Bank executives say Credit Suisse Securities (USA) can make money by focusing on ultra-wealthy clients who use multiple investment banking and personal investment services, and by introducing products that generate relatively high and sustainable interest income even when rates are low.

Profit margins can rise by cutting compensation costs through layoffs, training brokers internally rather than through expensive recruiting, and better use of technology to lower back-office costs and improve sales, they say.

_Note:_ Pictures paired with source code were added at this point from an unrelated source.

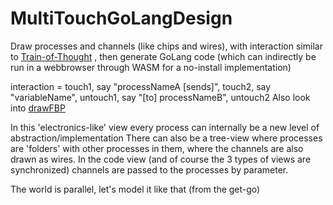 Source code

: # MultiTouchGoLangDesign
Draw processes and channels (like chips and wires), with interaction similar to [Train-of-Thought](https://github.com/steltenpower/Train-Of-Thought) , then generate GoLang code (which can indirectly be run in a webbrowser through WASM for a no-install implementation)

interaction = touch1, say "processNameA [sends]", touch2, say "variableName", untouch1, say "[to] processNameB", untouch2
Also look into [drawFBP](https://github.com/jpaulm/drawfbp)

In this 'electronics-like' view every process can internally be a new level of abstraction/implementation
There can also be a tree-view where processes are 'folders' with other processes in them, where the channels are also drawn as wires.
In the code view (and of course the 3 types of views are synchronized) channels are passed to the processes by parameter.

The world is parallel, let's model it like that (from the get-go)
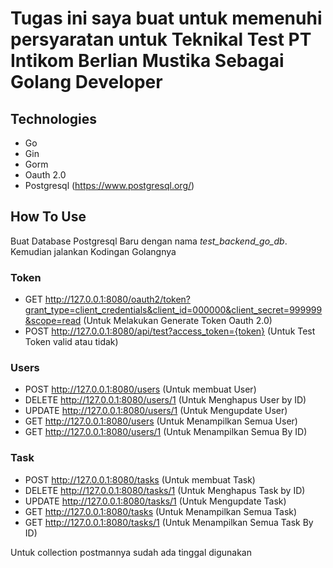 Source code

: # Tugas ini saya buat untuk memenuhi persyaratan untuk Teknikal Test PT Intikom Berlian Mustika Sebagai Golang Developer

## Technologies
- Go
- Gin
- Gorm
- Oauth 2.0
- Postgresql (https://www.postgresql.org/)

## How To Use
Buat Database Postgresql Baru dengan nama *test_backend_go_db*. Kemudian jalankan Kodingan Golangnya

### Token
- GET http://127.0.0.1:8080/oauth2/token?grant_type=client_credentials&client_id=000000&client_secret=999999&scope=read (Untuk Melakukan Generate Token Oauth 2.0)
- POST http://127.0.0.1:8080/api/test?access_token={token} (Untuk Test Token valid atau tidak)
### Users
- POST http://127.0.0.1:8080/users (Untuk membuat User)
- DELETE http://127.0.0.1:8080/users/1 (Untuk Menghapus User by ID) 
- UPDATE http://127.0.0.1:8080/users/1 (Untuk Mengupdate User) 
- GET http://127.0.0.1:8080/users (Untuk Menampilkan Semua User)
- GET http://127.0.0.1:8080/users/1 (Untuk Menampilkan Semua By ID)
### Task
- POST http://127.0.0.1:8080/tasks (Untuk membuat Task)
- DELETE http://127.0.0.1:8080/tasks/1 (Untuk Menghapus Task by ID) 
- UPDATE http://127.0.0.1:8080/tasks/1 (Untuk Mengupdate Task) 
- GET http://127.0.0.1:8080/tasks (Untuk Menampilkan Semua Task)
- GET http://127.0.0.1:8080/tasks/1 (Untuk Menampilkan Semua Task By ID)

Untuk collection postmannya sudah ada tinggal digunakan 
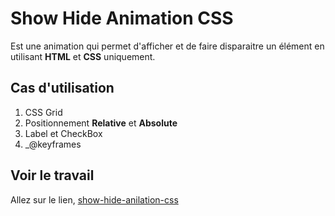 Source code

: # Show Hide Animation CSS
Est une animation qui permet d'afficher et de faire disparaitre un élément en utilisant **HTML** et **CSS** uniquement.

## Cas d'utilisation
1. CSS Grid
2. Positionnement **Relative** et **Absolute**
3. Label et CheckBox
4. _@keyframes

## Voir le travail
Allez sur le lien, [show-hide-anilation-css](https://github.com/ekoleleibrahim.github.io/show-hide-animation-css)
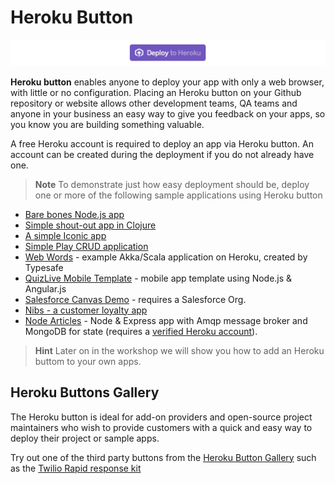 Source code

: # Heroku Button

![Heroku Button - Deploy to Heroku](../images/heroku-button-deploy-to-heroku.png)

  **Heroku button** enables anyone to deploy your app with only a web browser, with little or no configuration. Placing an Heroku button on your Github repository or website allows other development teams, QA teams and anyone in your business an easy way to give you feedback on your apps, so you know you are building something valuable.

  A free Heroku account is required to deploy an app via Heroku button. An account can be created during the deployment if you do not already have one.

> **Note** To demonstrate just how easy deployment should be, deploy one or more of the following sample applications using Heroku button

  * [Bare bones Node.js app](https://github.com/heroku/button-sample)
  * [Simple shout-out app in Clojure](https://github.com/jr0cket/shouter)
  * [A simple Iconic app](https://github.com/driftyco/ionic-heroku-button)
  * [Simple Play CRUD application](https://github.com/mkbehbehani/play-heroku-seed)
  * [Web Words](https://github.com/typesafehub/webwords) - example Akka/Scala application on Heroku, created by Typesafe
  * [QuizLive Mobile Template](https://github.com/heroku/mobile-template1) - mobile app template using Node.js & Angular.js
  * [Salesforce Canvas Demo](https://github.com/ccoenraets/salesforce-canvas-demo) - requires a Salesforce Org.
  * [Nibs - a customer loyalty app](https://github.com/heroku/nibs)
  * [Node Articles](https://github.com/heroku-examples/node-articles-nlp) - Node & Express app with Amqp message broker and MongoDB for state (requires a [verified Heroku account](https://heroku.com/verify)).

> **Hint** Later on in the workshop we will show you how to add an Heroku buttom to your own apps.

## Heroku Buttons Gallery

  The Heroku button is ideal for add-on providers and open-source project maintainers who wish to provide customers with a quick and easy way to deploy their project or sample apps.

  Try out one of the third party buttons from the [Heroku Button Gallery](https://buttons.heroku.com/) such as the [Twilio Rapid response kit](https://github.com/Twilio-org/rapid-response-kit#heroku)
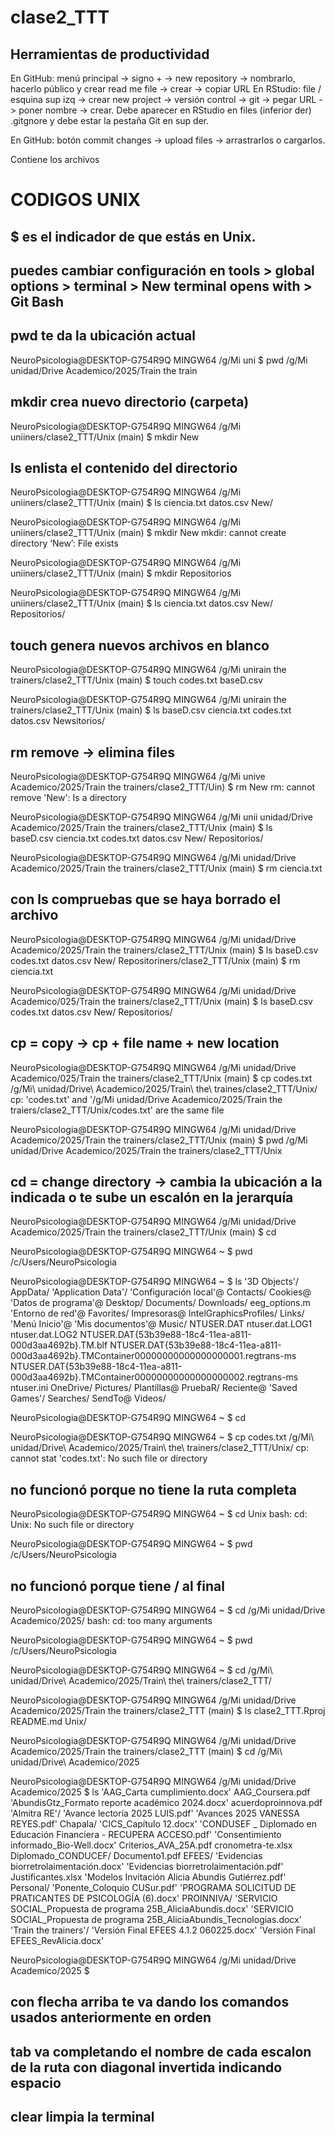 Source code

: # clase2_TTT
## Herramientas de productividad 

En GitHub: menú principal  -> signo + -> new repository -> nombrarlo, hacerlo público y crear read me file -> crear -> copiar URL
En RStudio: file / esquina sup izq -> crear new project -> versión control -> git -> pegar URL -> poner nombre -> crear.
Debe aparecer en RStudio en files (inferior der) .gitgnore y debe estar la pestaña Git en sup der.

En GitHub: botón commit changes -> upload files -> arrastrarlos o cargarlos.

Contiene los archivos 


# CODIGOS UNIX
## $ es el indicador de que estás en Unix.
## puedes cambiar configuración en tools > global options > terminal > New terminal opens with > Git Bash

## pwd te da la ubicación actual
NeuroPsicologia@DESKTOP-G754R9Q MINGW64 /g/Mi uni
$ pwd 
/g/Mi unidad/Drive Academico/2025/Train the train

## mkdir crea nuevo directorio (carpeta)
NeuroPsicologia@DESKTOP-G754R9Q MINGW64 /g/Mi uniiners/clase2_TTT/Unix (main)
$ mkdir New

## ls enlista el contenido del directorio
NeuroPsicologia@DESKTOP-G754R9Q MINGW64 /g/Mi uniiners/clase2_TTT/Unix (main)
$ ls
ciencia.txt  datos.csv  New/

NeuroPsicologia@DESKTOP-G754R9Q MINGW64 /g/Mi uniiners/clase2_TTT/Unix (main)
$ mkdir New
mkdir: cannot create directory ‘New’: File exists

NeuroPsicologia@DESKTOP-G754R9Q MINGW64 /g/Mi uniiners/clase2_TTT/Unix (main)
$ mkdir Repositorios

NeuroPsicologia@DESKTOP-G754R9Q MINGW64 /g/Mi uniiners/clase2_TTT/Unix (main)
$ ls
ciencia.txt  datos.csv  New/  Repositorios/

## touch genera nuevos archivos en blanco
NeuroPsicologia@DESKTOP-G754R9Q MINGW64 /g/Mi unirain the trainers/clase2_TTT/Unix (main)
$ touch codes.txt baseD.csv

NeuroPsicologia@DESKTOP-G754R9Q MINGW64 /g/Mi unirain the trainers/clase2_TTT/Unix (main)
$ ls
baseD.csv  ciencia.txt  codes.txt  datos.csv  Newsitorios/

## rm remove -> elimina files
NeuroPsicologia@DESKTOP-G754R9Q MINGW64 /g/Mi unive Academico/2025/Train the trainers/clase2_TTT/Uin)
$ rm New
rm: cannot remove 'New': Is a directory

NeuroPsicologia@DESKTOP-G754R9Q MINGW64 /g/Mi unii unidad/Drive Academico/2025/Train the trainers/clase2_TTT/Unix (main)
$ ls                                        
baseD.csv  ciencia.txt  codes.txt  datos.csv  New/  Repositorios/                  

NeuroPsicologia@DESKTOP-G754R9Q MINGW64 /g/Mi unidad/Drive Academico/2025/Train the trainers/clase2_TTT/Unix (main)
$ rm ciencia.txt

## con ls compruebas que se haya borrado el archivo
NeuroPsicologia@DESKTOP-G754R9Q MINGW64 /g/Mi unidad/Drive Academico/2025/Train the trainers/clase2_TTT/Unix (main)
$ ls
baseD.csv  codes.txt  datos.csv  New/  Repositoriners/clase2_TTT/Unix (main)
$ rm ciencia.txt

NeuroPsicologia@DESKTOP-G754R9Q MINGW64 /g/Mi unidad/Drive Academico/025/Train the trainers/clase2_TTT/Unix (main)
$ ls
baseD.csv  codes.txt  datos.csv  New/  Repositorios/

## cp = copy -> cp + file name + new location
NeuroPsicologia@DESKTOP-G754R9Q MINGW64 /g/Mi unidad/Drive Academico/025/Train the trainers/clase2_TTT/Unix (main)
$ cp codes.txt /g/Mi\ unidad/Drive\ Academico/2025/Train\ the\ traines/clase2_TTT/Unix/
cp: 'codes.txt' and '/g/Mi unidad/Drive Academico/2025/Train the traiers/clase2_TTT/Unix/codes.txt' are the same file

NeuroPsicologia@DESKTOP-G754R9Q MINGW64 /g/Mi unidad/Drive Academico/2025/Train the trainers/clase2_TTT/Unix (main)
$ pwd
/g/Mi unidad/Drive Academico/2025/Train the trainers/clase2_TTT/Unix

## cd = change directory -> cambia la ubicación a la indicada o te sube un escalón en la jerarquía
NeuroPsicologia@DESKTOP-G754R9Q MINGW64 /g/Mi unidad/Drive Academico/2025/Train the trainers/clase2_TTT/Unix (main)
$ cd

NeuroPsicologia@DESKTOP-G754R9Q MINGW64 ~
$ pwd
/c/Users/NeuroPsicologia

NeuroPsicologia@DESKTOP-G754R9Q MINGW64 ~
$ ls
'3D Objects'/
 AppData/
'Application Data'/
'Configuración local'@
 Contacts/
 Cookies@
'Datos de programa'@
 Desktop/
 Documents/
 Downloads/
 eeg_options.m
'Entorno de red'@
 Favorites/
 Impresoras@
 IntelGraphicsProfiles/
 Links/
'Menú Inicio'@
'Mis documentos'@
 Music/
 NTUSER.DAT
 ntuser.dat.LOG1
 ntuser.dat.LOG2
 NTUSER.DAT{53b39e88-18c4-11ea-a811-000d3aa4692b}.TM.blf
 NTUSER.DAT{53b39e88-18c4-11ea-a811-000d3aa4692b}.TMContainer00000000000000000001.regtrans-ms
 NTUSER.DAT{53b39e88-18c4-11ea-a811-000d3aa4692b}.TMContainer00000000000000000002.regtrans-ms
 ntuser.ini
 OneDrive/
 Pictures/
 Plantillas@
 PruebaR/
 Reciente@
'Saved Games'/
 Searches/
 SendTo@
 Videos/

NeuroPsicologia@DESKTOP-G754R9Q MINGW64 ~
$ cd

NeuroPsicologia@DESKTOP-G754R9Q MINGW64 ~
$ cp codes.txt /g/Mi\ unidad/Drive\ Academico/2025/Train\ the\ trainers/clase2_TTT/Unix/
cp: cannot stat 'codes.txt': No such file or directory

## no funcionó porque no tiene la ruta completa
NeuroPsicologia@DESKTOP-G754R9Q MINGW64 ~
$ cd Unix
bash: cd: Unix: No such file or directory

NeuroPsicologia@DESKTOP-G754R9Q MINGW64 ~
$ pwd
/c/Users/NeuroPsicologia
## no funcionó porque tiene / al final
NeuroPsicologia@DESKTOP-G754R9Q MINGW64 ~
$ cd /g/Mi unidad/Drive Academico/2025/
bash: cd: too many arguments

NeuroPsicologia@DESKTOP-G754R9Q MINGW64 ~
$ pwd
/c/Users/NeuroPsicologia

NeuroPsicologia@DESKTOP-G754R9Q MINGW64 ~
$ cd /g/Mi\ unidad/Drive\ Academico/2025/Train\ the\ trainers/clase2_TTT/

NeuroPsicologia@DESKTOP-G754R9Q MINGW64 /g/Mi unidad/Drive Academico/2025/Train the trainers/clase2_TTT (main)
$ ls
clase2_TTT.Rproj  README.md  Unix/

NeuroPsicologia@DESKTOP-G754R9Q MINGW64 /g/Mi unidad/Drive Academico/2025/Train the trainers/clase2_TTT (main)
$ cd /g/Mi\ unidad/Drive\ Academico/2025

NeuroPsicologia@DESKTOP-G754R9Q MINGW64 /g/Mi unidad/Drive Academico/2025
$ ls
'AAG_Carta cumplimiento.docx'
 AAG_Coursera.pdf
'AbundisGtz_Formato reporte académico 2024.docx'
 acuerdoproinnova.pdf
'Almitra RE'/
'Avance lectoría 2025 LUIS.pdf'
'Avances 2025 VANESSA REYES.pdf'
 Chapala/
'CICS_Capítulo 12.docx'
'CONDUSEF _ Diplomado en Educación Financiera - RECUPERA ACCESO.pdf'
'Consentimiento informado_Bio-Well.docx'
 Criterios_AVA_25A.pdf
 cronometra-te.xlsx
 Diplomado_CONDUCEF/
 Documento1.pdf
 EFEES/
'Evidencias biorretrolaimentación.docx'
'Evidencias biorretrolaimentación.pdf'
 Justificantes.xlsx
'Modelos Invitación Alicia Abundis Gutiérrez.pdf'
 Personal/
'Ponente_Coloquio CUSur.pdf'
'PROGRAMA SOLICITUD DE PRATICANTES  DE PSICOLOGÍA (6).docx'
 PROINNIVA/
'SERVICIO SOCIAL_Propuesta de programa 25B_AliciaAbundis.docx'
'SERVICIO SOCIAL_Propuesta de programa 25B_AliciaAbundis_Tecnologias.docx'
'Train the trainers'/
'Versión Final EFEES 4.1.2 060225.docx'
'Versión Final EFEES_RevAlicia.docx'

NeuroPsicologia@DESKTOP-G754R9Q MINGW64 /g/Mi unidad/Drive Academico/2025
$
## con flecha arriba te va dando los comandos usados anteriormente en orden
## tab va completando el nombre de cada escalon de la ruta con diagonal invertida indicando espacio

## clear limpia la terminal
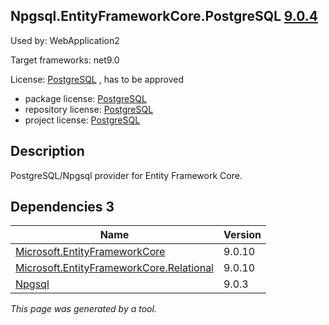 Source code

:Npgsql.EntityFrameworkCore.PostgreSQL [9.0.4](https://www.nuget.org/packages/Npgsql.EntityFrameworkCore.PostgreSQL/9.0.4)
--------------------

Used by: WebApplication2

Target frameworks: net9.0

License: [PostgreSQL](../../../../licenses/postgresql) , has to be approved

- package license: [PostgreSQL](https://licenses.nuget.org/PostgreSQL) 
- repository license: [PostgreSQL](https://github.com/npgsql/efcore.pg) 
- project license: [PostgreSQL](https://github.com/npgsql/efcore.pg) 

Description
-----------
PostgreSQL/Npgsql provider for Entity Framework Core.

Dependencies 3
-----------

|Name|Version|
|----------|:----|
|[Microsoft.EntityFrameworkCore](../../../../packages/nuget.org/microsoft.entityframeworkcore/9.0.10)|9.0.10|
|[Microsoft.EntityFrameworkCore.Relational](../../../../packages/nuget.org/microsoft.entityframeworkcore.relational/9.0.10)|9.0.10|
|[Npgsql](../../../../packages/nuget.org/npgsql/9.0.3)|9.0.3|

*This page was generated by a tool.*
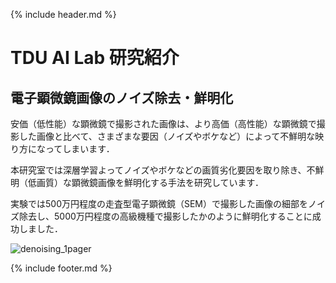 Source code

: {% include header.md %} <!-- _includes内のheader.mdをインクルード -->


# TDU AI Lab 研究紹介

## 電子顕微鏡画像のノイズ除去・鮮明化
 
安価（低性能）な顕微鏡で撮影された画像は、より高価（高性能）な顕微鏡で撮影した画像と比べて、さまざまな要因（ノイズやボケなど）によって不鮮明な映り方になってしまいます．

本研究室では深層学習よってノイズやボケなどの画質劣化要因を取り除き、不鮮明（低画質）な顕微鏡画像を鮮明化する手法を研究しています．

実験では500万円程度の走査型電子顕微鏡（SEM）で撮影した画像の細部をノイズ除去し、5000万円程度の高級機種で撮影したかのように鮮明化することに成功しました．

![denoising_1pager](https://user-images.githubusercontent.com/48990356/126948288-4b6f44ad-51b3-4340-83d1-f0b5acaf9766.jpg)

{% include footer.md %} <!-- _includes内のfooter.mdをインクルード -->
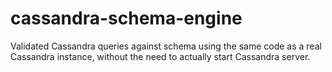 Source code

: # cassandra-schema-engine
Validated Cassandra queries against schema using the same code as a real Cassandra instance, without the need to actually start Cassandra server.
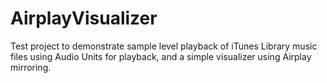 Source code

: AirplayVisualizer
=================

Test project to demonstrate sample level playback of iTunes Library music files using Audio Units for playback, and a simple visualizer using Airplay mirroring.
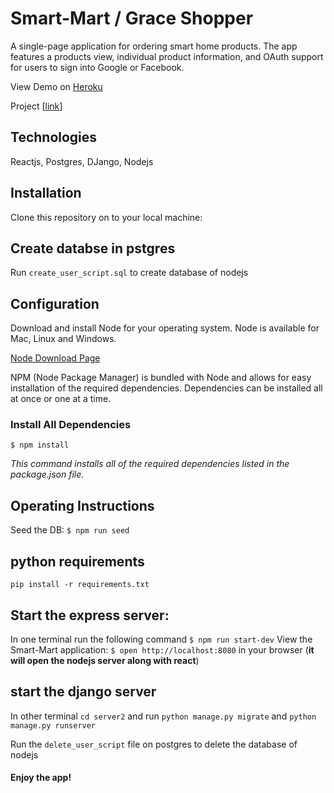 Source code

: # Smart-Mart / Grace Shopper
A single-page application for ordering smart home products. The app features a products view, individual product information, and OAuth support for users to sign into Google or Facebook. 

View Demo on [Heroku](https://smart-mart.herokuapp.com/)

Project [[link](https://github.com/yoursmarthome/smart-mart)] 

## Technologies
Reactjs, Postgres, DJango, Nodejs

## Installation
Clone this repository on to your local machine:

## Create databse in pstgres
Run `create_user_script.sql` to create database of nodejs

## Configuration
Download and install Node for your operating system. Node is available for Mac, Linux and Windows.

[Node Download Page](https://nodejs.org/en/download/)

NPM (Node Package Manager) is bundled with Node and allows for easy installation of the required dependencies. Dependencies can be installed all at once or one at a time.

### Install All Dependencies

`$ npm install`

_This command installs all of the required dependencies listed in the package.json file._



## Operating Instructions
Seed the DB:
` $ npm run seed `

## python requirements
`pip install -r requirements.txt`


## Start the express server:
In one terminal run the following command
` $ npm run start-dev `
View the Smart-Mart application:
` $ open http://localhost:8080 ` in your browser (**it will open the nodejs server along with react**)


## start the django server
In other terminal `cd server2` and run `python manage.py migrate` and `python manage.py runserver`

Run the `delete_user_script` file on postgres to delete the database of nodejs
#### Enjoy the app!
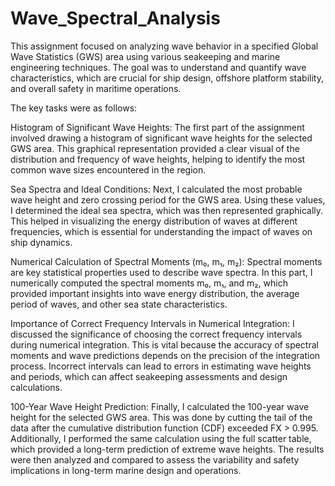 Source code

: # Wave_Spectral_Analysis
This assignment focused on analyzing wave behavior in a specified Global Wave Statistics (GWS) area using various seakeeping and marine engineering techniques. The goal was to understand and quantify wave characteristics, which are crucial for ship design, offshore platform stability, and overall safety in maritime operations.

The key tasks were as follows:

Histogram of Significant Wave Heights:
    The first part of the assignment involved drawing a histogram of significant wave heights for the selected GWS area. This graphical representation provided a clear visual of the distribution and frequency of wave heights, helping to identify the most common wave sizes encountered in the region.

Sea Spectra and Ideal Conditions:
    Next, I calculated the most probable wave height and zero crossing period for the GWS area. Using these values, I determined the ideal sea spectra, which was then represented graphically. This helped in visualizing the energy distribution of waves at different frequencies, which is essential for understanding the impact of waves on ship dynamics.

Numerical Calculation of Spectral Moments (m₀, m₁, m₂):
    Spectral moments are key statistical properties used to describe wave spectra. In this part, I numerically computed the spectral moments m₀, m₁, and m₂, which provided important insights into wave energy distribution, the average period of waves, and other sea state characteristics.

Importance of Correct Frequency Intervals in Numerical Integration:
    I discussed the significance of choosing the correct frequency intervals during numerical integration. This is vital because the accuracy of spectral moments and wave predictions depends on the precision of the integration process. Incorrect intervals can lead to errors in estimating wave heights and periods, which can affect seakeeping assessments and design calculations.

100-Year Wave Height Prediction:
    Finally, I calculated the 100-year wave height for the selected GWS area. This was done by cutting the tail of the data after the cumulative distribution function (CDF) exceeded FX > 0.995. Additionally, I performed the same calculation using the full scatter table, which provided a long-term prediction of extreme wave heights. The results were then analyzed and compared to assess the variability and safety implications in long-term marine design and operations.
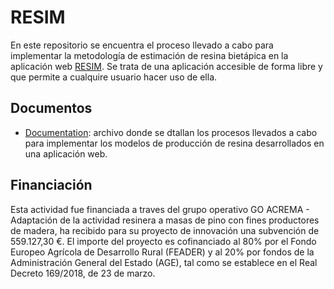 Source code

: # RESIM

En este repositorio se encuentra el proceso llevado a cabo para implementar la metodología de estimación de resina bietápica en la aplicación web [RESIM](http://resim.proepla.com). Se trata de una aplicación accesible de forma libre y que permite a cualquire usuario hacer uso de ella.

## Documentos

- [Documentation](Documentation.md): archivo donde se dtallan los procesos llevados a cabo para implementar los modelos de producción de resina desarrollados en una aplicación web.

## Financiación

Esta actividad fue financiada a traves del grupo operativo GO ACREMA - Adaptación de la actividad resinera a masas de pino con fines productores de madera, ha recibido para su proyecto de innovación una subvención de 559.127,30 €. El importe del proyecto es cofinanciado al 80% por el Fondo Europeo Agrícola de Desarrollo Rural (FEADER) y al 20% por fondos de la Administración General del Estado (AGE), tal como se establece en el Real Decreto 169/2018, de 23 de marzo.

The U.S. wealth business is a small part of revenue at Switzerland's second-largest bank, but getting it into the black is becoming increasingly important to Credit Suisse. Wealthy investors worldwide have been closing their Swiss accounts as U.S. and European regulators investigate the complicity of financial firms in helping customers evade taxes, hurting the profitability of the private wealth business in Switzerland.

Gross margin on Credit Suisse's $1.44 trillion (1.3 trillion Swiss francs) of private banking assets worldwide is 1.1 to 1.15 percent, bank officials said. The take would be closer to 1.5 percent if not for the U.S. unit that oversees about $110 billion (99 billion Swiss francs) of those assets, said people familiar with the U.S. brokerage's returns.

Credit Suisse has given the U.S. private wealth business 18 months to turn around, at least temporarily sparing it from the death sentences it is handing down to small and unprofitable operations in 50 other markets, including in Africa, Central Asia and Europe.

The business has not been profitable since Credit Suisse bought it as part of its purchase of U.S. investment bank Donaldson, Lufkin & Jenrette in 2000, according to a former Credit Suisse chief financial officer, who said it was ignored for many years but considered essential.

As one of the largest wealth managers in the world, Credit Suisse needs "to have a presence in the world's biggest wealth market," the former CFO said.

Not Big Enough

Last March, the bank named Philip Vasan, a 53-year-old executive whom it credited with reversing the fortunes of the bank's prime brokerage, to head private wealth in the Americas. Bank executives said that despite his lack of experience in retail brokerage, Vasan knows how to work with the very wealthy and how to run businesses efficiently.